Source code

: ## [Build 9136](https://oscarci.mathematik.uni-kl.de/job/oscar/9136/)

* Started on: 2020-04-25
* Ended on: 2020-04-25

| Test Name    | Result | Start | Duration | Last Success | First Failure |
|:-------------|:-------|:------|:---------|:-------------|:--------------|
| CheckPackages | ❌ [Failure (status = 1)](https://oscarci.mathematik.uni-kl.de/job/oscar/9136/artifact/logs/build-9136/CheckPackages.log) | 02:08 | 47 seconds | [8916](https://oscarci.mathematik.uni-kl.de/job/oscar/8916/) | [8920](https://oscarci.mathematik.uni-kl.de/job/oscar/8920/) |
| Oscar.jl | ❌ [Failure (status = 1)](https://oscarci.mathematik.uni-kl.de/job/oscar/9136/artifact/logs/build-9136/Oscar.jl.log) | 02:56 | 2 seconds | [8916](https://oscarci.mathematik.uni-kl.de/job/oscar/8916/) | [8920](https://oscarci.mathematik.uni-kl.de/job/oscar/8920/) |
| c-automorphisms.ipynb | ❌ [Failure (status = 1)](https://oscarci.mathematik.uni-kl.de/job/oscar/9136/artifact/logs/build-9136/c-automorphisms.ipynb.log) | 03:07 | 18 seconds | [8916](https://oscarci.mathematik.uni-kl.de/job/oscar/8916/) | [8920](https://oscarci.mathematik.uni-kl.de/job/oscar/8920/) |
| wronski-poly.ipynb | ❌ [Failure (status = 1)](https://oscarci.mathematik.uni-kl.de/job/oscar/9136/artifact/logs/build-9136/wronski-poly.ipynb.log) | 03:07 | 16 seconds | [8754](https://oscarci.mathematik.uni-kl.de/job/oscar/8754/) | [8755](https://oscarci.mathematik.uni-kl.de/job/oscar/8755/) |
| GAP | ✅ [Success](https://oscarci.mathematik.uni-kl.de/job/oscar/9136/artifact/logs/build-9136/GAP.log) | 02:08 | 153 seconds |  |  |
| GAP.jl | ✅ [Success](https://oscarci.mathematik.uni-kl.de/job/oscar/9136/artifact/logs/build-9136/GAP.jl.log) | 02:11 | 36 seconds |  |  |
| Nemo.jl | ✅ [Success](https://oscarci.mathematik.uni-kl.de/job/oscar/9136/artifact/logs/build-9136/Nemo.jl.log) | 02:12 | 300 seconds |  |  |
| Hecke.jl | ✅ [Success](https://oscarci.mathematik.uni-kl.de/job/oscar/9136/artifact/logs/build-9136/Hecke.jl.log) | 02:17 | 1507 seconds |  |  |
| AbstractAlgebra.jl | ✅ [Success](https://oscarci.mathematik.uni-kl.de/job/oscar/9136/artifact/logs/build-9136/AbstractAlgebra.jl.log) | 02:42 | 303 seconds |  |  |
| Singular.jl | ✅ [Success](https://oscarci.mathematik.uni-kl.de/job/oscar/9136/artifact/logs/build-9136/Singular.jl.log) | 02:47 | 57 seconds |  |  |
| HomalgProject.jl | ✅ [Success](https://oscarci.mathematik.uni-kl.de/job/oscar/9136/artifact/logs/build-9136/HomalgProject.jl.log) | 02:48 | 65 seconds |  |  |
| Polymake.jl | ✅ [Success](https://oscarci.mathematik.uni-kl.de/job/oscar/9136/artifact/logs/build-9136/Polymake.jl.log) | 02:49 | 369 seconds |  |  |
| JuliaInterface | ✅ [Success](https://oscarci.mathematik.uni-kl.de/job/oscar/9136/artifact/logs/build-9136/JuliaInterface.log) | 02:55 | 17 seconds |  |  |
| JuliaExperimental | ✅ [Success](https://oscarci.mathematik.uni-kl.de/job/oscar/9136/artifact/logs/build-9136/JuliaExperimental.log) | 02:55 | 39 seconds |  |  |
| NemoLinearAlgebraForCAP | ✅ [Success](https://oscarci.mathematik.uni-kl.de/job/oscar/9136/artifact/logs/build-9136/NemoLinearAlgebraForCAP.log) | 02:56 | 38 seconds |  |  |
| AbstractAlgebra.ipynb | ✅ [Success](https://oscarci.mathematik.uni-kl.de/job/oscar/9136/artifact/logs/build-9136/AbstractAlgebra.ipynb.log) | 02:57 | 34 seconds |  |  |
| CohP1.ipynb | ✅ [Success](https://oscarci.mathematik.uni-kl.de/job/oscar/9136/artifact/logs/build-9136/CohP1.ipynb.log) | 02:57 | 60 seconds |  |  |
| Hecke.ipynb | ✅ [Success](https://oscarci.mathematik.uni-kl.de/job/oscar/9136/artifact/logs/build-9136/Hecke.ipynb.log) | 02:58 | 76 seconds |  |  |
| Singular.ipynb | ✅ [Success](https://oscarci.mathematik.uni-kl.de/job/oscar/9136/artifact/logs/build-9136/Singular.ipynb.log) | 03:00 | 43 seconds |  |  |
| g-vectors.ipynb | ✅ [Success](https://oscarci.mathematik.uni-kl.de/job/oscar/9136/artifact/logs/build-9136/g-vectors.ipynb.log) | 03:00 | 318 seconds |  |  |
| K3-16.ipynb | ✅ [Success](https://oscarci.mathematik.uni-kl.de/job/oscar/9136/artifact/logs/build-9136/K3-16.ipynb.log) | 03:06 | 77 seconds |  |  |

▶ **TASK TO CARRY OUT**
Above are records; count the lines among them that include the word "AbstractAlgebra", and give only the number.

▶ **RESPONSE**
2